Incredibile, fa così freddo che le temperature sono quelle di Marzo non di Maggio.
Leggo di gente che ha riacceso il camino e chi non puo' più scaldare casa per via del riscaldamento centralizzato, accende il forno con lo sportello aperto.
Oggi
a pranzo ho cucinato i maccheroncini in brodo. Avevo così freddo che ne
ho cucinato per un reggimento. Tanto brodo caldo direttamente proporzionale al freddo che sentivo.
A fine pasto ovviamente ne è rimasto mezzo
tegame (che è la dose normale da cucinare). Allora mi è ritornata alla
mente mia bisnonna che mi raccontava che ai suoi tempi in cui non si
gettava via nulla, la pastina rimasta la si scolava dal brodo e la si
mescolava a uova, farina, pan grattato, zucchero e abbondante scorza di limone e si friggeva a
cucchiaiate per farne delle frittelle dolci.
Beh, io oggi l'ho fatto
e mio figlio mi ha detto: "Ma come hai fatto a fare delle frittelle
così buone con la minestrina in brodo? Mamma, ma tu sei magica!"
A
me è venuto da dargli un forte abbraccio e ho pensato che questi "figli di
internet" dovranno imparare a vivere come si faceva 70 anni fa.
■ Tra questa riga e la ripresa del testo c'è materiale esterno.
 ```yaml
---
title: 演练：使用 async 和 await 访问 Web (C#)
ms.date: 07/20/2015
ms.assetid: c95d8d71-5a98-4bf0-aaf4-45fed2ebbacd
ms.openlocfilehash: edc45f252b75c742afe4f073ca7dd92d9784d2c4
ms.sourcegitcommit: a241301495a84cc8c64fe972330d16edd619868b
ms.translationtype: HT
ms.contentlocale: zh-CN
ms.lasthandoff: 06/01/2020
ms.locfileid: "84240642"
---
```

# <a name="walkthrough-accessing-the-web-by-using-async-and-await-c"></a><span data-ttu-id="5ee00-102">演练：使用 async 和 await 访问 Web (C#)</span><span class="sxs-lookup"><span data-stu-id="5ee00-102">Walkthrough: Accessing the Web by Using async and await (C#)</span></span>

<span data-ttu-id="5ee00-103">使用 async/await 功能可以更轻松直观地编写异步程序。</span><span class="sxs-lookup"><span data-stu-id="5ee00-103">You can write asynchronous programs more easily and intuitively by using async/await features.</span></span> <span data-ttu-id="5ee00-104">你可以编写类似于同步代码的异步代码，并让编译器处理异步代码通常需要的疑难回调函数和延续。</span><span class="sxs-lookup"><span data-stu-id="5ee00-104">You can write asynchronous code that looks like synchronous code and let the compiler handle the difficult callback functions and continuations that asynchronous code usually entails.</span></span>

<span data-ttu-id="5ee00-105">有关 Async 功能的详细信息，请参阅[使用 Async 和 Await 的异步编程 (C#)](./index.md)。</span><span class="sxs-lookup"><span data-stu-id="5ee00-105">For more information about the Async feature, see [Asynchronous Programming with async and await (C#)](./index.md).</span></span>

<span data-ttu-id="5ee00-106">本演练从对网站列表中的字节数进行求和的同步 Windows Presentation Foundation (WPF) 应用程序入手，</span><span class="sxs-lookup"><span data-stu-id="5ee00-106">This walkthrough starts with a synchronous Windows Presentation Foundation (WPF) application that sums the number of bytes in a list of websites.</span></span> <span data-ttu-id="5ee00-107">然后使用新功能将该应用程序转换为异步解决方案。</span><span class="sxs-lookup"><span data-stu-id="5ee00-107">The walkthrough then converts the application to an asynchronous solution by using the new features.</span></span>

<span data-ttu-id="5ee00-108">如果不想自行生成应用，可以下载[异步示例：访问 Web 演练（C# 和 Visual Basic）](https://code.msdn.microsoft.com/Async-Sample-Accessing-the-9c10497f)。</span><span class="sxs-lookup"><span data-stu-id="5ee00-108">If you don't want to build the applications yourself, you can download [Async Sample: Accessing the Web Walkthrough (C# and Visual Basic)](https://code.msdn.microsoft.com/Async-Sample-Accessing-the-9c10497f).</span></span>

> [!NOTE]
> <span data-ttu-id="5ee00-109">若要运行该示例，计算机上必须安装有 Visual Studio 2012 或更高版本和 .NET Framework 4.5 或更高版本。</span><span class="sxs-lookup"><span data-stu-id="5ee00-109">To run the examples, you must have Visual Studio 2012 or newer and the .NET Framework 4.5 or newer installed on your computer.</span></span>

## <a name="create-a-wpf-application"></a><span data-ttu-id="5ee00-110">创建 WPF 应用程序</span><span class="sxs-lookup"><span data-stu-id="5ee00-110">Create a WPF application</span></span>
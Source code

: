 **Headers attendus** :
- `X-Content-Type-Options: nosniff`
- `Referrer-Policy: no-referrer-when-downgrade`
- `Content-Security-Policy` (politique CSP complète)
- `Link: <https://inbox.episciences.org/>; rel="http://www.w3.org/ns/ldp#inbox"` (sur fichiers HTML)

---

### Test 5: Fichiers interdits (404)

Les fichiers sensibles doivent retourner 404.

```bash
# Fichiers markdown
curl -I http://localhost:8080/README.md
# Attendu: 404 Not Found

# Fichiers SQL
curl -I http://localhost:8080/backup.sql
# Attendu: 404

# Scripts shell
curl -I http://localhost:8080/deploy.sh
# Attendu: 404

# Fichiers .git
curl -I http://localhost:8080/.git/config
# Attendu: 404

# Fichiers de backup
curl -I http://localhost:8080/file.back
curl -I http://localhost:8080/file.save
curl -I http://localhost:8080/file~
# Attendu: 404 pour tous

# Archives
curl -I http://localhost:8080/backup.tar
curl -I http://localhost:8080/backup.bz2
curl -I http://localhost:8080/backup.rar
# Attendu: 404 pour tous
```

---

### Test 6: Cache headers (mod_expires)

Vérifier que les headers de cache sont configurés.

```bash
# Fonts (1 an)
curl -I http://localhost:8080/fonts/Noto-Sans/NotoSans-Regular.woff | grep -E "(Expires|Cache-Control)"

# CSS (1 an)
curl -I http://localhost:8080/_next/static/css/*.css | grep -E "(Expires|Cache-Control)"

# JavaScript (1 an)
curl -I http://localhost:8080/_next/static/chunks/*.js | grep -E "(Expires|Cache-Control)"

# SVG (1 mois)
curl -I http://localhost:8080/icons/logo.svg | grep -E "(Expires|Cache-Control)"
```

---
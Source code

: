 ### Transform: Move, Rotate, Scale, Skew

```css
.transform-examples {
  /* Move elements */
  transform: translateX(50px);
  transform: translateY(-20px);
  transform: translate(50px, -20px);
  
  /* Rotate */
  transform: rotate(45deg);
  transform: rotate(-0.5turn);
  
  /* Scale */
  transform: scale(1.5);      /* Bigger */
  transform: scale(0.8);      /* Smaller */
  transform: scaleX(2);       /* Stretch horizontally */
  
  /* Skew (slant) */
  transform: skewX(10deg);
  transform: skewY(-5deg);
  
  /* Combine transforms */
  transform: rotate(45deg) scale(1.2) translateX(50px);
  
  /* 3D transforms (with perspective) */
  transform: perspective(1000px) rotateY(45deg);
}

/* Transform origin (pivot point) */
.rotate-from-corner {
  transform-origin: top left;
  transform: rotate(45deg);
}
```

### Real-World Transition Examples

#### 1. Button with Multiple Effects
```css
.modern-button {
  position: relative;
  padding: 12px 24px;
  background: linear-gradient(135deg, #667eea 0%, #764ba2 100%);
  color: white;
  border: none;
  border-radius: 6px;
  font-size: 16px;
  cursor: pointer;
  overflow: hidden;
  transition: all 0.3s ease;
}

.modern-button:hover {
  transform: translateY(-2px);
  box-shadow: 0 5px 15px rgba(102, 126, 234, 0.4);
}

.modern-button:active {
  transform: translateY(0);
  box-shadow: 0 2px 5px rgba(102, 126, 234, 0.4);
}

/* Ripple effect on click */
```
Ingredienti per 500 gr. di pasta in brodo avanzata:
3 uova, 60 gr. di pan grattato, 100 gr. di zucchero semolato, la buccia grattugiata di un limone, 60 gr. di farina, latte per stemperare a formare una cremina densa e appiccicosa.
Scolare via il brodo dalla pastina, pesarla per regolarsi con gli ingredienti e versarli dentro alla ciotola. Mescolare e amalgamare bene, poi friggere a cucchiaiate in olio di arachidi. Tamponare le frittelle dall'olio e spolverizzarle con abbondante zucchero mentre sono ancora calde.
Poi mi saprete dire quanto sono buone! Ringrazio da qua mia bisnonna che è un angioletto.